Dans ce souci apporté aux manières d’être, corporelles et verbales, s’exprime en définitive un certain rapport à l’autorité, et à travers elle, à la pratique. Cette attention permanente à ces attitudes a ainsi pour fonction « d’extorquer l’essentiel sous l’apparence d’exiger l’insignifiant » en inscrivant « dans les détails en apparence les plus insignifiants de la tenue, du maintien ou des manières corporelles et verbales les principes fondamentaux de l’arbitraire culturel, ainsi placés hors de la prise de conscience et de l’explicitation »620. Ce système de règles et de sanctions participe, en effet, du renforcement des dispositions à la discipline des apprentis et de l’inculcation d’une certaine définition du travail sportif. D’ailleurs, en citant abondamment ces éléments disciplinaires (respect de l’heure, de la tenue) pour évoquer la rupture entre l’investissement antérieur et la pratique devenu « sérieuse », les apprentis dévoilent la solidarité existante entre ces manières d’être et le type d’usage du sport prescrit dans la formation.
L’entreprise pédagogique se caractérise ainsi à la fois par un souci apporté à l’observance des règles et par l’extension de celles-ci à un ensemble de caractéristiques définissant une manière d’être légitime. Elle travaille ainsi à l’incorporation d’un rapport discipliné à la pratique qui trame l’appropriation des savoir-faire et qui prend son sens au sein d’une culture sportive imprégnée d’une morale de l’effort et du travail.
M. Foucault, Surveiller et punir, Op. Cit.

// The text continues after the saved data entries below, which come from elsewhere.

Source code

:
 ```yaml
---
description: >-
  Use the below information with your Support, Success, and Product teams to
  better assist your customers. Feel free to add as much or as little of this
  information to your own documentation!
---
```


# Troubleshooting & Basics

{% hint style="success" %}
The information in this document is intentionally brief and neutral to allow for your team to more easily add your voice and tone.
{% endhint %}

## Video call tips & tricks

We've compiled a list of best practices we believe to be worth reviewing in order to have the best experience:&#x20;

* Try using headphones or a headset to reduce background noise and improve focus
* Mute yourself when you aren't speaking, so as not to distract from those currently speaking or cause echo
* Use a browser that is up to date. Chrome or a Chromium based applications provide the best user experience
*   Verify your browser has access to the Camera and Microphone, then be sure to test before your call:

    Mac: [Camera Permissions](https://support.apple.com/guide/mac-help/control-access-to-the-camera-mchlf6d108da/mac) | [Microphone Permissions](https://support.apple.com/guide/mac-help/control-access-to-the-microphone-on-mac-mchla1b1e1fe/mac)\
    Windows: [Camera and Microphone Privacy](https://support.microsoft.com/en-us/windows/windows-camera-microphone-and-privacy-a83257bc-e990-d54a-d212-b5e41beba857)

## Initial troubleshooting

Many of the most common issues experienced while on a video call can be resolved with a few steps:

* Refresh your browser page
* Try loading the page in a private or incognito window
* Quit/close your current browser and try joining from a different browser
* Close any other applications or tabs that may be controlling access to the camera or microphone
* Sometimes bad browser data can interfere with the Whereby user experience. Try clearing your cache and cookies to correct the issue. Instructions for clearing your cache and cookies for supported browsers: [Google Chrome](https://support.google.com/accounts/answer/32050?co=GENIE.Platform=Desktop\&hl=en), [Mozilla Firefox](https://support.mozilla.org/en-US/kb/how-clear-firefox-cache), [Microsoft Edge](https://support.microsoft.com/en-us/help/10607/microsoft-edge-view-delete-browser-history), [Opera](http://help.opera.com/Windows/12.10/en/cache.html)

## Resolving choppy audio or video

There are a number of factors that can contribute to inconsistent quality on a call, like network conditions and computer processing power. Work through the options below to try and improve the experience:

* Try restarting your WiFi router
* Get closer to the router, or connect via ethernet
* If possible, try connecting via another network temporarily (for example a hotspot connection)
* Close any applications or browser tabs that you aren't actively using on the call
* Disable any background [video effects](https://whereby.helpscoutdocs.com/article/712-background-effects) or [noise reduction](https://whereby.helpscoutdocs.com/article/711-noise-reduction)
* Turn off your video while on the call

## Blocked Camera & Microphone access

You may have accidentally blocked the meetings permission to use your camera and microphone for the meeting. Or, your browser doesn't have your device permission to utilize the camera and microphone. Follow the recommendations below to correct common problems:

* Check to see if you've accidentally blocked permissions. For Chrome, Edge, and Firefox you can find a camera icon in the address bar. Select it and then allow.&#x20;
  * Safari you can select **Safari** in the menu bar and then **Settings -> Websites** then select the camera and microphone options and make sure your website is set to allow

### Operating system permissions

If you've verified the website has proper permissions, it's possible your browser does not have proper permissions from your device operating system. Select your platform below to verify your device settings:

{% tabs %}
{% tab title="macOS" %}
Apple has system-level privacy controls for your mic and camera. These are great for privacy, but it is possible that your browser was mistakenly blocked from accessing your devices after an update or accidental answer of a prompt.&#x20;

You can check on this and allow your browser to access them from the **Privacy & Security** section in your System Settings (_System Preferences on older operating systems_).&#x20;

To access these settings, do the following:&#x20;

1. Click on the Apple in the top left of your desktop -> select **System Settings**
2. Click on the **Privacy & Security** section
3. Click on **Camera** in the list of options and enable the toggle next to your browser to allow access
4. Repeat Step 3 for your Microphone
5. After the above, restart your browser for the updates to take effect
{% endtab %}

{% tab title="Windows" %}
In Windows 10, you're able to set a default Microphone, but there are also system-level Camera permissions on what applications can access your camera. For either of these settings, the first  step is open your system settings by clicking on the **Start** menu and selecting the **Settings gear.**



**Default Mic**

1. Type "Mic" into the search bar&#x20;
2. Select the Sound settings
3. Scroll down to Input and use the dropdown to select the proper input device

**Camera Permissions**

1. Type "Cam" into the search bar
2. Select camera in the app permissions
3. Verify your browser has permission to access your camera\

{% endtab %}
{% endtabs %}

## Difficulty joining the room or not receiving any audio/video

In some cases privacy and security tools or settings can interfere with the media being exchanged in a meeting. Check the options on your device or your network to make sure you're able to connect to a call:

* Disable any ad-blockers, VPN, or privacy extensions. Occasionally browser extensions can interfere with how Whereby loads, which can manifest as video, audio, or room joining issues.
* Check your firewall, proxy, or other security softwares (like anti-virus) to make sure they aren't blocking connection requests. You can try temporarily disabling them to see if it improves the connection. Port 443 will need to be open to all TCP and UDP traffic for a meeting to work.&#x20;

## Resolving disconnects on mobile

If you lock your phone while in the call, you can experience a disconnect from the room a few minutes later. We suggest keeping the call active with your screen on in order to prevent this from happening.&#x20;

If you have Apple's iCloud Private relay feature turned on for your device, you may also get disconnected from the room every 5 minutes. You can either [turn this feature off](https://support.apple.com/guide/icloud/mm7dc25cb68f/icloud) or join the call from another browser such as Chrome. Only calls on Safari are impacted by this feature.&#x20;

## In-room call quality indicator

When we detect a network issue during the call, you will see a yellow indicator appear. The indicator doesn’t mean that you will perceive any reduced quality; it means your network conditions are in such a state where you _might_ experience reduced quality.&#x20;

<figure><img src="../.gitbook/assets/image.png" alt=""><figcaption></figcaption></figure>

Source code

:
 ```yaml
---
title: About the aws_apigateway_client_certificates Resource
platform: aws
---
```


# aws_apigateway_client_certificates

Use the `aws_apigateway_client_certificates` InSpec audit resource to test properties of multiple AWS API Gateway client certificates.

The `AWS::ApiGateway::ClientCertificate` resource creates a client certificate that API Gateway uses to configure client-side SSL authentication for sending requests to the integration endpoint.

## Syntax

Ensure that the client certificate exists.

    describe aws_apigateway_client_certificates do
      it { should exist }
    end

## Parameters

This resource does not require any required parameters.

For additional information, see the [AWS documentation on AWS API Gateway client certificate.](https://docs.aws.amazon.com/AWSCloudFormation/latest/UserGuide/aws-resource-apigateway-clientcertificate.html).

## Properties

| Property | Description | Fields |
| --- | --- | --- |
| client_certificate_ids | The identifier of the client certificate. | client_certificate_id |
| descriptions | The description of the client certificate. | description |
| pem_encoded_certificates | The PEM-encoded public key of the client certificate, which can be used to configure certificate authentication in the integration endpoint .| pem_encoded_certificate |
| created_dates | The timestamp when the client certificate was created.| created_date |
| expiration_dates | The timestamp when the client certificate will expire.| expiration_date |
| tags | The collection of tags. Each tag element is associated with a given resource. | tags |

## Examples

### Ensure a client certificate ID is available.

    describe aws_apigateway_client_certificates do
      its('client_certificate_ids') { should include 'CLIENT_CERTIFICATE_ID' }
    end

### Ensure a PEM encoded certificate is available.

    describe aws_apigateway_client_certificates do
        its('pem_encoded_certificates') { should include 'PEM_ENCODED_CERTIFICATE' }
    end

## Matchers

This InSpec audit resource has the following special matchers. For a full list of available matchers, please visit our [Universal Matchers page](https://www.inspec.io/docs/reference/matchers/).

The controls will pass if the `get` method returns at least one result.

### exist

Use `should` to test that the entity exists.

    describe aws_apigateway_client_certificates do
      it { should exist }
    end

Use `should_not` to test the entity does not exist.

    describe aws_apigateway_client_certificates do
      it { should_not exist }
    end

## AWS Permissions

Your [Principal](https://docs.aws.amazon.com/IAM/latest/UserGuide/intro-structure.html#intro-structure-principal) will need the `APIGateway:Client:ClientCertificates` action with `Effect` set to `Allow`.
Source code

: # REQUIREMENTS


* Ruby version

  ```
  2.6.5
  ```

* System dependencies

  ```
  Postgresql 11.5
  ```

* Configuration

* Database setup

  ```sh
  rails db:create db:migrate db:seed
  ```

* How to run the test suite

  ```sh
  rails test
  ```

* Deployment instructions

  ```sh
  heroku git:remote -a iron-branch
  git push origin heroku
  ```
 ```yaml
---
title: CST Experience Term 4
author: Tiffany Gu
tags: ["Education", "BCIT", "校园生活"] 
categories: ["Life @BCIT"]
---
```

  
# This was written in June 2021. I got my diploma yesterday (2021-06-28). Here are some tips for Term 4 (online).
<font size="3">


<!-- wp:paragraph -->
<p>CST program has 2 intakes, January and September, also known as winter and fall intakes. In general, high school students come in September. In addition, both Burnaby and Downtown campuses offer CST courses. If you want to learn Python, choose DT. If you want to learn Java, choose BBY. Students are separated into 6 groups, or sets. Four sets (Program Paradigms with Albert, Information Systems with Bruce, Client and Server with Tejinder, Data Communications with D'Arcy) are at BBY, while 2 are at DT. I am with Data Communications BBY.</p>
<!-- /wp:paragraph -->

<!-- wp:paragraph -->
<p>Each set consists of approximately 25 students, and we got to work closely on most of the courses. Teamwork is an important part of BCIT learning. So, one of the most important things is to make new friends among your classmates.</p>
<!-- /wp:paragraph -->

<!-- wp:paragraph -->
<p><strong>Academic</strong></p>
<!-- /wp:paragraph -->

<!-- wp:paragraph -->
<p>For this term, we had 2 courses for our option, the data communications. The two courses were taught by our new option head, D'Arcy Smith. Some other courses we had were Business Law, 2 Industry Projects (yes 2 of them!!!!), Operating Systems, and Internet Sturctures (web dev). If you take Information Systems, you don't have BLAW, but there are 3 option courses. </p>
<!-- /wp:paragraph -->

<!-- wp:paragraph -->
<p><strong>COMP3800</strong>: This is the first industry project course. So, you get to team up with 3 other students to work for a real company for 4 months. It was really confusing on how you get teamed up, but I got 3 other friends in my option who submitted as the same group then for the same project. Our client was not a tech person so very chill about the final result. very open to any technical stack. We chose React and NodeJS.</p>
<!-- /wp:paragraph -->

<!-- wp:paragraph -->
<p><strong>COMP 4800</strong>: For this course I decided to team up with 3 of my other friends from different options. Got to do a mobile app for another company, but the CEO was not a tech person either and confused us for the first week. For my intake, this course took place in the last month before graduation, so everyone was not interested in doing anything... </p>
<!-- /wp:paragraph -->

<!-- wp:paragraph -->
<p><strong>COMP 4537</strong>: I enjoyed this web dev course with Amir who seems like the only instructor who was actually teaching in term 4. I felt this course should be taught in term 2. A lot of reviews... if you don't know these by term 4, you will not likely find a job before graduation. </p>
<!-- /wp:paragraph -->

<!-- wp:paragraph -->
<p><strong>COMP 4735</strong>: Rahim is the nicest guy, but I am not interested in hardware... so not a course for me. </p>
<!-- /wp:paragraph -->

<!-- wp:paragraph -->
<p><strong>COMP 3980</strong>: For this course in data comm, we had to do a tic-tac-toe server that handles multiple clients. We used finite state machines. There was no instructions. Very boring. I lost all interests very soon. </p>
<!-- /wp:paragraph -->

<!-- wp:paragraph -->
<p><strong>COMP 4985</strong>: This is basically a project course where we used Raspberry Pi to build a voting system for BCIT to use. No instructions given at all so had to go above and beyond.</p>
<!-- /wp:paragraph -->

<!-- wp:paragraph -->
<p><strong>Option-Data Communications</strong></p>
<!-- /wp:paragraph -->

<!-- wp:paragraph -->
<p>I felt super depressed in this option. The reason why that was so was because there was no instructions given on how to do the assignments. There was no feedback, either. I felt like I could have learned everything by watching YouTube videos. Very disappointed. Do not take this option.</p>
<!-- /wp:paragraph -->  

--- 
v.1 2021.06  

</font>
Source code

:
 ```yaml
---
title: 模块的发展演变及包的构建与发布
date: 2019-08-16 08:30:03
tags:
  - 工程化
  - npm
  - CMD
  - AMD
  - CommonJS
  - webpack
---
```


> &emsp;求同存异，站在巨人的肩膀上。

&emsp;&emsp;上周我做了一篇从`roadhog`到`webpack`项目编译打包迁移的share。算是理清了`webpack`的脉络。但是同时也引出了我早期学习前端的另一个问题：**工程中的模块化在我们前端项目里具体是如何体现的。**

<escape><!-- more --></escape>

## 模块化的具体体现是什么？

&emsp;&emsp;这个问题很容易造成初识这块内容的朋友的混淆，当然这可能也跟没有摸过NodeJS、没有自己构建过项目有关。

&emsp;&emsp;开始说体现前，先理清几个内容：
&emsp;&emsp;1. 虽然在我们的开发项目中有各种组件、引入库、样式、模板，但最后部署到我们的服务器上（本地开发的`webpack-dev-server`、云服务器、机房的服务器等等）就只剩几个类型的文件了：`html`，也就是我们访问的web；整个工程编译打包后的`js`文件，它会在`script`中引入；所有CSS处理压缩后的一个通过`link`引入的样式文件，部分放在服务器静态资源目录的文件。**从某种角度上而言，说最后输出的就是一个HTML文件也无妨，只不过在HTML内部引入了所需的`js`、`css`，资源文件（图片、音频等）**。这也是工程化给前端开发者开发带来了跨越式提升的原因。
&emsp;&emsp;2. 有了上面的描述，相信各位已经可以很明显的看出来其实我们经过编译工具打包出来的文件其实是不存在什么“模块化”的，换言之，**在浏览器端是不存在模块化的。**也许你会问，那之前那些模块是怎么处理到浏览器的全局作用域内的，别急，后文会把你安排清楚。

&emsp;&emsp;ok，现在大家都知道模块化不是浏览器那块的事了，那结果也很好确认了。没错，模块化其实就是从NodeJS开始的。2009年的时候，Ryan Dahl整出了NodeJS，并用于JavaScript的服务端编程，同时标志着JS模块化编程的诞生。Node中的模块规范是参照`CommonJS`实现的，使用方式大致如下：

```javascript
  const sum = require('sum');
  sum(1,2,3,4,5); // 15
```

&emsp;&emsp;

Les observations faites lors d’un déplacement avec son équipe ont permis de constater son souci apporté à la discipline des joueurs. Quelques exemples permettent de l’illustrer. Vincent dirige ainsi les mouvements de son équipe : il ordonne la mise en rang des joueurs avant de donner le signal de l’entrée dans le bus dans lequel règne le calme (absence de mouvements, de voix qui s’élèvent, etc.). Après la rencontre, le club hôte a organisé un goûter : alors que les joueurs adverses le consomment de façon désordonnée, les visiteurs sont invités par Vincent à s’asseoir et attendent collectivement le feu vert de celui-ci avant de manger et boire. Toute l’organisation de ce déplacement illustre cette gestion des mouvements et comportements, et cette répression des débordements.
P. Bourdieu, Le sens pratique, Op. Cit., p. 117.